◆ TASK TO COMPLETE: Which lines below fall between the one containing "### 10.2 Useful Commands" and the one containing "- **Documentation**: This file"? Repeat them exactly, counting both of those lines, and add nothing else.

◆ RECORDS FOR PROCESSING:
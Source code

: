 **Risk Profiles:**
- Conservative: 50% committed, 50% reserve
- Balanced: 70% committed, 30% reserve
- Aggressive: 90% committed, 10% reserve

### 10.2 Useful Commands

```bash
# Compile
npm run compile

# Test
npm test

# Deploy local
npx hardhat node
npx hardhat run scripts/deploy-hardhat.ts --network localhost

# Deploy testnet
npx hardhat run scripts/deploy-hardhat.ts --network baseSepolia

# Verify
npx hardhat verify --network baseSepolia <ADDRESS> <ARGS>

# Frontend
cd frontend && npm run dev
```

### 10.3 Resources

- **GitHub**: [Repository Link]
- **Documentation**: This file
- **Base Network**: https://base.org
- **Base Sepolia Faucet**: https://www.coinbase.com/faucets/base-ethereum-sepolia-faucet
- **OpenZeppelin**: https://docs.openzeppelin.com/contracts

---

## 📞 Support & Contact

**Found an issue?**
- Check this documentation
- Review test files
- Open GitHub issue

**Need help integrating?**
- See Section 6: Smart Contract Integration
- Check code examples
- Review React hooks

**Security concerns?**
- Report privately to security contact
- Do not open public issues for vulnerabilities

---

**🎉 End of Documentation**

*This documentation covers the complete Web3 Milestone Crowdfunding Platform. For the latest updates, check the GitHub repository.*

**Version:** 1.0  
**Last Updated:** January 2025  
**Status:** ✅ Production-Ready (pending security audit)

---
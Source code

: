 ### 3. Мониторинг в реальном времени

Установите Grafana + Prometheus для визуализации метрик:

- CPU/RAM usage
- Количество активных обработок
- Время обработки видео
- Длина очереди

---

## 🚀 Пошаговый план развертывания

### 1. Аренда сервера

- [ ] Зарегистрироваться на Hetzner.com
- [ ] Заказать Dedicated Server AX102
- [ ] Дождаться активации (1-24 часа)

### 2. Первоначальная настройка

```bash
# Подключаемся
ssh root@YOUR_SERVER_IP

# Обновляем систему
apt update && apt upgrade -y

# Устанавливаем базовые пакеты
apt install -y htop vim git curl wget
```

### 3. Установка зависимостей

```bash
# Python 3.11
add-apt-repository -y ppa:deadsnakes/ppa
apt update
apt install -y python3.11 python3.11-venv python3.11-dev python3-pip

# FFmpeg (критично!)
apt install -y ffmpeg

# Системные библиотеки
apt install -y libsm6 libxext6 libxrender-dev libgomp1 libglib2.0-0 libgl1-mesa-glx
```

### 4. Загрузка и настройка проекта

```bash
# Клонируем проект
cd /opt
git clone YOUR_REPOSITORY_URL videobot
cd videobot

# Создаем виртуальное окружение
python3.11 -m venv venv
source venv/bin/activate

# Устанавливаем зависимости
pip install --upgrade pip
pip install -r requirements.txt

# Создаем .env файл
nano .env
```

◆ RESULT BELOW:
### 10.2 Useful Commands

```bash
# Compile
npm run compile

# Test
npm test

# Deploy local
npx hardhat node
npx hardhat run scripts/deploy-hardhat.ts --network localhost

# Deploy testnet
npx hardhat run scripts/deploy-hardhat.ts --network baseSepolia

# Verify
npx hardhat verify --network baseSepolia <ADDRESS> <ARGS>

# Frontend
cd frontend && npm run dev
```

### 10.3 Resources

- **GitHub**: [Repository Link]
- **Documentation**: This file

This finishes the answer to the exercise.